Walter Watt

No. 50
- Position: Halfback

Personal information
- Born: June 16, 1922 Dennison, Ohio, U.S.
- Died: December 29, 1994 (aged 72) West Palm Beach, Florida, U.S.
- Listed height: 6 ft 0 in (1.83 m)
- Listed weight: 187 lb (85 kg)

Career information
- High school: Lash (Zanesville, Ohio)
- College: Miami (1940–1944)
- NFL draft: 1945: 3rd round, 18th overall pick

Career history
- Chicago Cardinals (1945);
- Stats at Pro Football Reference

= Walter Watt =

American football player (1922–1994)

Walter Wilson Watt (June 16, 1922 – December 29, 1994) was an American professional football halfback who played for the Chicago Cardinals of the National Football League (NFL).
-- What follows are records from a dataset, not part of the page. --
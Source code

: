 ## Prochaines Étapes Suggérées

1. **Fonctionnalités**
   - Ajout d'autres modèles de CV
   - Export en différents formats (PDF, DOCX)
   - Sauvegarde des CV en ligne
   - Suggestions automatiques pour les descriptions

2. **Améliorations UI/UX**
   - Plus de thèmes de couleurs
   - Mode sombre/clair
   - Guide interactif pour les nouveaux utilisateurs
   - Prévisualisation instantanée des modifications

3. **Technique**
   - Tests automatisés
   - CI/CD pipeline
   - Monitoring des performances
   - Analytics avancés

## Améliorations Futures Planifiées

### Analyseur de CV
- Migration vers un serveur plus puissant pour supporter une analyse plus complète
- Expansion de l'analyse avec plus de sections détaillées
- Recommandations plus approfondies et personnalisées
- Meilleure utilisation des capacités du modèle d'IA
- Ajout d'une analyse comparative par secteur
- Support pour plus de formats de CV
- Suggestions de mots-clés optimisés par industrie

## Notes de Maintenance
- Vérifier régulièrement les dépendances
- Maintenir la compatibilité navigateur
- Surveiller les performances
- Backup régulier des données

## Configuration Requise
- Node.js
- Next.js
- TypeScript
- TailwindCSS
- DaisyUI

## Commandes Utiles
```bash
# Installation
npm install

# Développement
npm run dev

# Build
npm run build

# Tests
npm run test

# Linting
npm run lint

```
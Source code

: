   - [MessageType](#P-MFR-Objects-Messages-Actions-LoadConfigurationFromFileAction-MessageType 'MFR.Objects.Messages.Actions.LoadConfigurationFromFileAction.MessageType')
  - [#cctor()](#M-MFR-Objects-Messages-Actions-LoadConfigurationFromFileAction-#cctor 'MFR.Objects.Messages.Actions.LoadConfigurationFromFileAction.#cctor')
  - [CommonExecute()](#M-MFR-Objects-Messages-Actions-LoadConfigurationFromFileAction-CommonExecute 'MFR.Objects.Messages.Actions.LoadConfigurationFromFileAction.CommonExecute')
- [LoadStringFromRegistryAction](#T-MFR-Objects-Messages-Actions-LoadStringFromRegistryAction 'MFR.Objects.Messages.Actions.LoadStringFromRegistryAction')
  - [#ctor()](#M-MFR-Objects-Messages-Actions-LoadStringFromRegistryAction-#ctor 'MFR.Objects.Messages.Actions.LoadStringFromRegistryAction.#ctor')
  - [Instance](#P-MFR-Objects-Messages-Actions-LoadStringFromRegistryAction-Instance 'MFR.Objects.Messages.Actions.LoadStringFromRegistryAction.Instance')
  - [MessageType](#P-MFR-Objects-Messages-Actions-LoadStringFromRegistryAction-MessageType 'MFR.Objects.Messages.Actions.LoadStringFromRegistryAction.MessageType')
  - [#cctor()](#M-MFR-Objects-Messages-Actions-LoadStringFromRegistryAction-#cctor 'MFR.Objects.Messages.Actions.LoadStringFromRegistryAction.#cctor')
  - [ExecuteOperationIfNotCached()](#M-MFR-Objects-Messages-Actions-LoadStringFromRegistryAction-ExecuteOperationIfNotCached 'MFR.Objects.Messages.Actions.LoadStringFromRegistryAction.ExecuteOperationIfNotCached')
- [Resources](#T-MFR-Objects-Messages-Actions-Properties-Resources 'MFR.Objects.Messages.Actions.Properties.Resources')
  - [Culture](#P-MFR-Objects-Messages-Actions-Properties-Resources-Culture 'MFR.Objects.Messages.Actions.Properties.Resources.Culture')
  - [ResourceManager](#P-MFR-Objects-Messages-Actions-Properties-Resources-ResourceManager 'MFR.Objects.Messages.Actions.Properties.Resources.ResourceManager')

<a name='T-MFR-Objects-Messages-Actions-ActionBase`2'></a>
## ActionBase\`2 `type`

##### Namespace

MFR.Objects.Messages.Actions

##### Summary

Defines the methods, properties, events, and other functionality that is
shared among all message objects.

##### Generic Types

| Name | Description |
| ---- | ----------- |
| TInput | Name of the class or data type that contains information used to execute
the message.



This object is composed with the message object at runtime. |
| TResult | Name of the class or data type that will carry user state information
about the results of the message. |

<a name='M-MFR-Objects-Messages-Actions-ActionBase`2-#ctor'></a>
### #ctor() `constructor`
He played college football for the Miami Hurricanes, and was selected by the Cardinals in the third round of the 1945 NFL draft.

==Early life==
Walter Wilson Watt was born on June 16, 1922, in Dennison, Ohio. He attended Lash High School in Zanesville, Ohio.

==College career==
Watt enrolled at the University of Miami to play college football for the Hurricanes. He was on the freshman team in 1940, and was a four-year varsity letterman from 1941 to 1944. In 1941, he was reported as being the fastest player on the team. Watt graduated from Miami in 1945. As of 1986, he still held the team record for longest punt return with an 87-yarder.

==Professional career==
Watt was selected by the Chicago Cardinals in the third round, with the 18th overall pick, of the 1945 NFL draft. He played in four games for the Cardinals during the 1945 season, rushing six times for nine yards, catching one pass for 22 yards, and returning one kick for 18 yards. He also played defense.

==Personal life==
After his football career, he worked for Florida Power & Light for 42 years until retiring in 1987. He was a noted "Gator Hater". He died on December 29, 1994, in hospice care in West Palm Beach, Florida.